◆ **Assigned task**
Go through the records and filter out every line lacking the word "detect"; copy the lines that remain.

◆ **Records for the exercise**

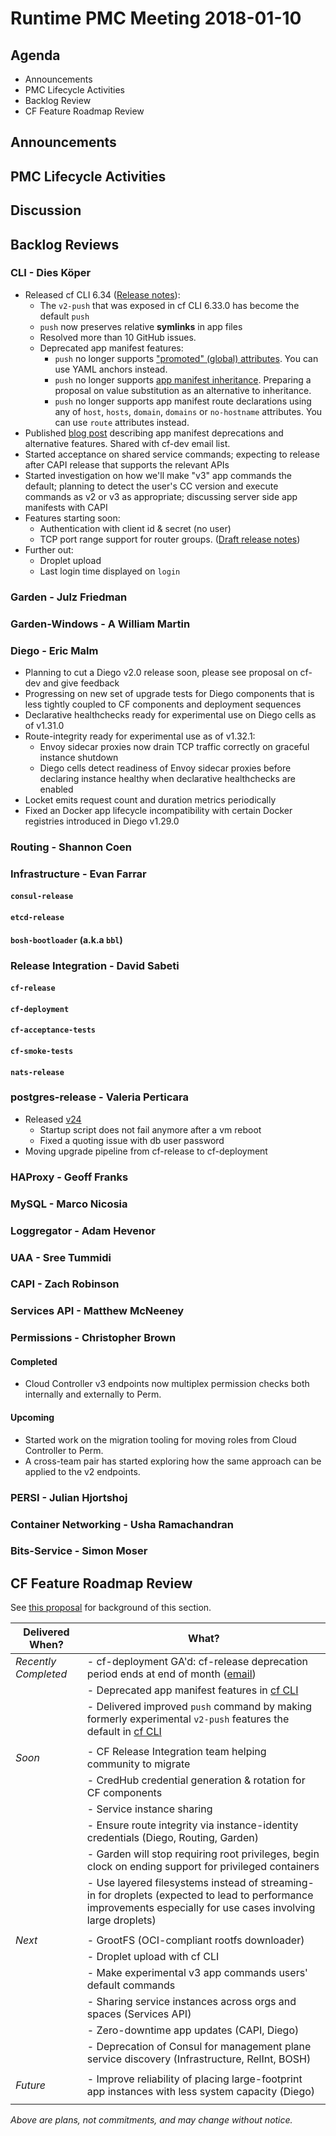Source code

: # Runtime PMC Meeting 2018-01-10

## Agenda

* Announcements
* PMC Lifecycle Activities
* Backlog Review
* CF Feature Roadmap Review


## Announcements


## PMC Lifecycle Activities


## Discussion


## Backlog Reviews

### CLI - Dies Köper
- Released cf CLI 6.34 ([Release notes](https://github.com/cloudfoundry/cli/releases/tag/v6.34.0)):
  - The `v2-push` that was exposed in cf CLI 6.33.0 has become the default `push`
  - `push` now preserves relative **symlinks** in app files
  - Resolved more than 10 GitHub issues.
  - Deprecated app manifest features:
    - `push` no longer supports ["promoted" (global) attributes](http://docs.cloudfoundry.org/devguide/deploy-apps/manifest.html#minimize-duplication). You can use YAML anchors instead.
    - `push` no longer supports [app manifest inheritance](http://docs.cloudfoundry.org/devguide/deploy-apps/manifest.html#multi-manifests). Preparing a proposal on value substitution as an alternative to inheritance.
    - `push` no longer supports app manifest route declarations using any of `host`, `hosts`, `domain`, `domains` or `no-hostname` attributes. You can use `route` attributes instead.
- Published [blog post](https://www.cloudfoundry.org/blog/coming-changes-app-manifest-simplification/) describing app manifest deprecations and alternative features. Shared with cf-dev email list.  
- Started acceptance on shared service commands; expecting to release after CAPI release that supports the relevant APIs
- Started investigation on how we'll make "v3" app commands the default; planning to detect the user's CC version and execute commands as v2 or v3 as appropriate; discussing server side app manifests with CAPI
- Features starting soon:
  - Authentication with client id & secret (no user)
  - TCP port range support for router groups. ([Draft release notes](https://www.pivotaltracker.com/story/show/143621081))
- Further out:
  - Droplet upload
  - Last login time displayed on `login`

### Garden - Julz Friedman


### Garden-Windows - A William Martin


### Diego - Eric Malm

- Planning to cut a Diego v2.0 release soon, please see proposal on cf-dev and give feedback
- Progressing on new set of upgrade tests for Diego components that is less tightly coupled to CF components and deployment sequences
- Declarative healthchecks ready for experimental use on Diego cells as of v1.31.0
- Route-integrity ready for experimental use as of v1.32.1:
    - Envoy sidecar proxies now drain TCP traffic correctly on graceful instance shutdown
    - Diego cells detect readiness of Envoy sidecar proxies before declaring instance healthy when declarative healthchecks are enabled
- Locket emits request count and duration metrics periodically
- Fixed an Docker app lifecycle incompatibility with certain Docker registries introduced in Diego v1.29.0


### Routing - Shannon Coen


### Infrastructure - Evan Farrar

#### `consul-release`

#### `etcd-release`

#### `bosh-bootloader` (a.k.a `bbl`)


### Release Integration - David Sabeti

#### `cf-release`

#### `cf-deployment`

#### `cf-acceptance-tests`

#### `cf-smoke-tests`

#### `nats-release`


### postgres-release - Valeria Perticara
- Released [v24](https://github.com/cloudfoundry/postgres-release/releases/tag/v24)
  - Startup script does not fail anymore after a vm reboot
  - Fixed a quoting issue with db user password
- Moving upgrade pipeline from cf-release to cf-deployment


### HAProxy - Geoff Franks


### MySQL - Marco Nicosia


### Loggregator - Adam Hevenor


### UAA - Sree Tummidi


### CAPI - Zach Robinson


### Services API - Matthew McNeeney


### Permissions - Christopher Brown

#### Completed

* Cloud Controller v3 endpoints now multiplex permission checks both internally
  and externally to Perm.

#### Upcoming

* Started work on the migration tooling for moving roles from Cloud Controller
  to Perm.
* A cross-team pair has started exploring how the same approach can be applied
  to the v2 endpoints.

### PERSI - Julian Hjortshoj


### Container Networking - Usha Ramachandran


### Bits-Service - Simon Moser


## CF Feature Roadmap Review

See [this proposal](https://docs.google.com/document/d/1K7t_p_NT2F7_Dk3eiv7_g1v3rzFE2GLbTQZTY_V-Les/edit#) for background of this section.

Delivered When? | What?
------|------
*Recently Completed* | - cf-deployment GA'd: cf-release deprecation period ends at end of month ([email](https://lists.cloudfoundry.org/g/cf-dev/message/7641))
|| - Deprecated app manifest features in [cf CLI](https://github.com/cloudfoundry/cli/releases/tag/v6.34.0)
|| - Delivered improved `push` command by making formerly experimental `v2-push` features the default in [cf CLI](https://github.com/cloudfoundry/cli/releases/tag/v6.34.0)
||
*Soon* | - CF Release Integration team helping community to migrate
|| - CredHub credential generation & rotation for CF components
|| - Service instance sharing
|| - Ensure route integrity via instance-identity credentials (Diego, Routing, Garden)
|| - Garden will stop requiring root privileges, begin clock on ending support for privileged containers
|| - Use layered filesystems instead of streaming-in for droplets (expected to lead to performance improvements especially for use cases involving large droplets)
||
*Next* | - GrootFS (OCI-compliant rootfs downloader)
|| - Droplet upload with cf CLI
|| - Make experimental v3 app commands users' default commands
|| - Sharing service instances across orgs and spaces (Services API)
|| - Zero-downtime app updates (CAPI, Diego)
|| - Deprecation of Consul for management plane service discovery (Infrastructure, RelInt, BOSH)
||
*Future* | - Improve reliability of placing large-footprint app instances with less system capacity (Diego)
||

*Above are plans, not commitments, and may change without notice.*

◆ **Answer section**
- Started investigation on how we'll make "v3" app commands the default; planning to detect the user's CC version and execute commands as v2 or v3 as appropriate; discussing server side app manifests with CAPI
    - Diego cells detect readiness of Envoy sidecar proxies before declaring instance healthy when declarative healthchecks are enabled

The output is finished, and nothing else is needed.